## Your assignment
The answer must be the full listing, reproduced word for word.

## Excerpted records
==================================================

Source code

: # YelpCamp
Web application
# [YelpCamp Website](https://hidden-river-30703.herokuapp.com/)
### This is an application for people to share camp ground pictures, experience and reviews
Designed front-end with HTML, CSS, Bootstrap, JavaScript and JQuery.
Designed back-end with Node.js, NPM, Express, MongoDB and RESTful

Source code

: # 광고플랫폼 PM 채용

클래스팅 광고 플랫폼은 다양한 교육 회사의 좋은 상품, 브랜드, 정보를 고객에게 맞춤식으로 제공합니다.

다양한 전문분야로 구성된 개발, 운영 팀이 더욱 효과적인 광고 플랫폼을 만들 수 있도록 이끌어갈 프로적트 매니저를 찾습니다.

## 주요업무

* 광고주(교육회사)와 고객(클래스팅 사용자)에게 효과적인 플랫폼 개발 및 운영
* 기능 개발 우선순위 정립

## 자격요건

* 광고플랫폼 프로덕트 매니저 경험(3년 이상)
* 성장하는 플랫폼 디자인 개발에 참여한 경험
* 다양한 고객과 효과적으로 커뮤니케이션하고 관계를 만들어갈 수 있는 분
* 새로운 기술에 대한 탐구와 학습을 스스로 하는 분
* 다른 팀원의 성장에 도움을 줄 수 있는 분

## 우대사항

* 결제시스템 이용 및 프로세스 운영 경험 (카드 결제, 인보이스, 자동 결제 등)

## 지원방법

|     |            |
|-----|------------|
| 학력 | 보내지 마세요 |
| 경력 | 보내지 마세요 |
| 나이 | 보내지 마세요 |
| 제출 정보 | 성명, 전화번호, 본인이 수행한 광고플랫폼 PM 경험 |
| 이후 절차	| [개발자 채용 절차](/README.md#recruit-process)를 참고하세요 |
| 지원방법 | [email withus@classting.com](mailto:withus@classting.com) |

==================================================

## Exercise answer
Source code

: # YelpCamp
Web application
# [YelpCamp Website](https://hidden-river-30703.herokuapp.com/)
### This is an application for people to share camp ground pictures, experience and reviews
Designed front-end with HTML, CSS, Bootstrap, JavaScript and JQuery.
Designed back-end with Node.js, NPM, Express, MongoDB and RESTful

Source code

: # 광고플랫폼 PM 채용

클래스팅 광고 플랫폼은 다양한 교육 회사의 좋은 상품, 브랜드, 정보를 고객에게 맞춤식으로 제공합니다.

다양한 전문분야로 구성된 개발, 운영 팀이 더욱 효과적인 광고 플랫폼을 만들 수 있도록 이끌어갈 프로적트 매니저를 찾습니다.

## 주요업무

* 광고주(교육회사)와 고객(클래스팅 사용자)에게 효과적인 플랫폼 개발 및 운영
* 기능 개발 우선순위 정립

## 자격요건

* 광고플랫폼 프로덕트 매니저 경험(3년 이상)
* 성장하는 플랫폼 디자인 개발에 참여한 경험
* 다양한 고객과 효과적으로 커뮤니케이션하고 관계를 만들어갈 수 있는 분
* 새로운 기술에 대한 탐구와 학습을 스스로 하는 분
* 다른 팀원의 성장에 도움을 줄 수 있는 분

## 우대사항

* 결제시스템 이용 및 프로세스 운영 경험 (카드 결제, 인보이스, 자동 결제 등)

## 지원방법

|     |            |
|-----|------------|
| 학력 | 보내지 마세요 |
| 경력 | 보내지 마세요 |
| 나이 | 보내지 마세요 |
| 제출 정보 | 성명, 전화번호, 본인이 수행한 광고플랫폼 PM 경험 |
| 이후 절차	| [개발자 채용 절차](/README.md#recruit-process)를 참고하세요 |
| 지원방법 | [email withus@classting.com](mailto:withus@classting.com) |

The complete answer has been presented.